One finds zucchini or courgettes in the vegetable section of the supermarket, but biologically speaking they are fruits which belong in the Genus Cucurbita, gourds or squashes. C. pepo, our courgettes are one of the oldest known gourds. They were already cultivated 10 000 years ago in Oaxaca, Mexico. Many gourds are commonly used as winter squash, like pumpkins for example, and they can be stored for months. Zucchini, however, fall into the category of summer squash. They are preferably harvested when they are still young and tender, and eaten raw or grilled.

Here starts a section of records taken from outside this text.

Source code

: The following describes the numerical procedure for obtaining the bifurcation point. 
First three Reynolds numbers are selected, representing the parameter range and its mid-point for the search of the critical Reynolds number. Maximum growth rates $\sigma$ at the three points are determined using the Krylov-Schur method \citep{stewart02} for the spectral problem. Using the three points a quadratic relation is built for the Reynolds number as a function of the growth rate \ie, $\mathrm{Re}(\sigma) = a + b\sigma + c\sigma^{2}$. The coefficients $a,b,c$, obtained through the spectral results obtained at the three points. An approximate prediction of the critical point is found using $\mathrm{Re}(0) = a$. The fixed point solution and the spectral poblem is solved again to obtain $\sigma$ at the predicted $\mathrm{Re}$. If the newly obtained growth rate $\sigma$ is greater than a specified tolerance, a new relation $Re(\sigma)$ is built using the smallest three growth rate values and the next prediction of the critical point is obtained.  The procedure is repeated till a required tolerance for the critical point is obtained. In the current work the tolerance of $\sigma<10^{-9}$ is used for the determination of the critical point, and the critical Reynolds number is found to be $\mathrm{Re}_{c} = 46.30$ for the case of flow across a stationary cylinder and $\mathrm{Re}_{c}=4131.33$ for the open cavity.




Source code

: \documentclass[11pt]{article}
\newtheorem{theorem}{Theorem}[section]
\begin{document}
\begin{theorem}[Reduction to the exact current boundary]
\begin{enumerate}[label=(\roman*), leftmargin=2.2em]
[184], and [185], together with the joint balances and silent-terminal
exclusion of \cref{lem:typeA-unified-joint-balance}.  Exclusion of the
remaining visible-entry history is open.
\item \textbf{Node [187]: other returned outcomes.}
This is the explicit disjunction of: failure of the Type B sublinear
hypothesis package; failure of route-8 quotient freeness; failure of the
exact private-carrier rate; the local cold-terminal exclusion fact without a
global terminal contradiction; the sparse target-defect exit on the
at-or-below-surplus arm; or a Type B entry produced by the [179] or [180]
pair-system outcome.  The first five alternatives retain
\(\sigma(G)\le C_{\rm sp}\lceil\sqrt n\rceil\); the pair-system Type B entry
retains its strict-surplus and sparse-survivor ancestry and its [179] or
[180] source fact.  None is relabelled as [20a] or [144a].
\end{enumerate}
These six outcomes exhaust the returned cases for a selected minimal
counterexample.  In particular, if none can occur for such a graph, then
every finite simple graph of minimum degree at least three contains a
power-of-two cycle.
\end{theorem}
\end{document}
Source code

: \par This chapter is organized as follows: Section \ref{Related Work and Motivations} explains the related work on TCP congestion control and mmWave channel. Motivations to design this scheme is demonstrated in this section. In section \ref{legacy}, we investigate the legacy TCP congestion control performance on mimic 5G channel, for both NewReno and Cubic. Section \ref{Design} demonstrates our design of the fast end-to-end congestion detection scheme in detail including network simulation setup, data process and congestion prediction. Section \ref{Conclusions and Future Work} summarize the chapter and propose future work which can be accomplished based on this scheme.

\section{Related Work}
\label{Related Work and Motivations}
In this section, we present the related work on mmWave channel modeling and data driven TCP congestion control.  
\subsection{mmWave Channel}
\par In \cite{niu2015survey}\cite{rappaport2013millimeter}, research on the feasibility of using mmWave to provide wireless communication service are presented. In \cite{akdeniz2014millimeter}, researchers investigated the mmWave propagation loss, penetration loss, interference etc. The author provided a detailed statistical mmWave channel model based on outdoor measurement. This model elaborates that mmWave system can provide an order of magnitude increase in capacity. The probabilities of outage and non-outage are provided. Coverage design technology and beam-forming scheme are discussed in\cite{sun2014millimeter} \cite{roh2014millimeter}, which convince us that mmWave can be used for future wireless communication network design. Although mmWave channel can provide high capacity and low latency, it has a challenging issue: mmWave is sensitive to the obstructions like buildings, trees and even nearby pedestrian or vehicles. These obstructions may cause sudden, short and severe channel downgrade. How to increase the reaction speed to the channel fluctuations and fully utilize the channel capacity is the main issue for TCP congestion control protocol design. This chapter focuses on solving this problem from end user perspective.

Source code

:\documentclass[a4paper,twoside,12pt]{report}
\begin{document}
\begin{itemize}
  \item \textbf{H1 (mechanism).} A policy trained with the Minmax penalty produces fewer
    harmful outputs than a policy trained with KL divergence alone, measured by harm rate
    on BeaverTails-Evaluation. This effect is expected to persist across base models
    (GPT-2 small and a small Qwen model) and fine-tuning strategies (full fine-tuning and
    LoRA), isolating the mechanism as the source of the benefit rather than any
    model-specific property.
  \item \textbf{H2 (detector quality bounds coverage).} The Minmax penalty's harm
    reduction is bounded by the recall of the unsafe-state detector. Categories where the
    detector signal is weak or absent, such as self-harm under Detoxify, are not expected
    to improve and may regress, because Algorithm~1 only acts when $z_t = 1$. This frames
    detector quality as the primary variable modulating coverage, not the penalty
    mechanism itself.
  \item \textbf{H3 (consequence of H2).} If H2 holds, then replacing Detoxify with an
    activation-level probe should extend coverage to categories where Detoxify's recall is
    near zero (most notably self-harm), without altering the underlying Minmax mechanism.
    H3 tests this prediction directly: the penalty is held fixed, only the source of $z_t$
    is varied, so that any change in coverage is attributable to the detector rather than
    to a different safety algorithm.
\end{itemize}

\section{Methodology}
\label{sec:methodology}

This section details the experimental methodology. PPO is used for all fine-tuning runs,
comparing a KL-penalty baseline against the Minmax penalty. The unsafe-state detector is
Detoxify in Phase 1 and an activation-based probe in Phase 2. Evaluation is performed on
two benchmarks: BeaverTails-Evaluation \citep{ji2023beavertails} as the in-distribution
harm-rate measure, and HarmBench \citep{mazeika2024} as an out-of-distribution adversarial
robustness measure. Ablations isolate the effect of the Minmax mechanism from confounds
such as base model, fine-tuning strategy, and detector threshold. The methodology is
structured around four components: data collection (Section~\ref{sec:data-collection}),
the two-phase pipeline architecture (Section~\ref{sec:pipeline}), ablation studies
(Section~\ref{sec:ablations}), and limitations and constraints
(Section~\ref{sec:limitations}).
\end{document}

Clearly, our zucchini fell into the winter spectrum. Quite firm, not to call it wooden, with a large core of seeds, it wasn’t at all suitable for raw consumption. I walked past it for a few days looking at it a bit sideways, to tell the truth, but one can’t very well throw out a perfectly healthy vegetable, never you mind it’s actually a fruit. Finally, I decided to make zucchini bread. I’m not sure what came over me, but it seemed to be the only way to process a kilo-and-a-half-plus of aging zucchini.

Many decades ago, when we lived in Michigan and even earlier in Texas, I used to bake bread occasionally. Those were times when it was difficult, sometimes even impossible to buy actual bread, meaning a same-day baked loaf with a crust and a flavorful center as opposed to pre-sliced, plastic-sheathed squishy things languishing on store shelves for weeks on end. Since moving to France, I haven’t baked anything other than a tarte now and then. And cornbread, I forgot about making cornbread. Anyway, that’s not bread, it’s soul food. I gladly leave the creation of true bread to professionals.

On the internet, I found a well-liked recipe, possibly one of Elise Bauer’s “Simply Recipes”, and adapted it according to the content of our pantry. The dry ingredients evolved into:

  • 2 cups/450 g white wheat flour
  • 110 g coarsely ground blanched & skinned almonds*
  • 120 g cornmeal
  • 1 heaped tsp baking powder
  • 1 heaped tsp baking soda
  • 1/2 tsp salt
  • 2 tsp cinnamon powder
  • 1 tsp cardamom powder
  • a good lick of freshly grated nutmeg

[* I had processed the almonds a few weeks ago for a different recipe and it was high time for the leftovers to disappear. Ditto for the cornmeal. I would suggest just using 3 cups of flour]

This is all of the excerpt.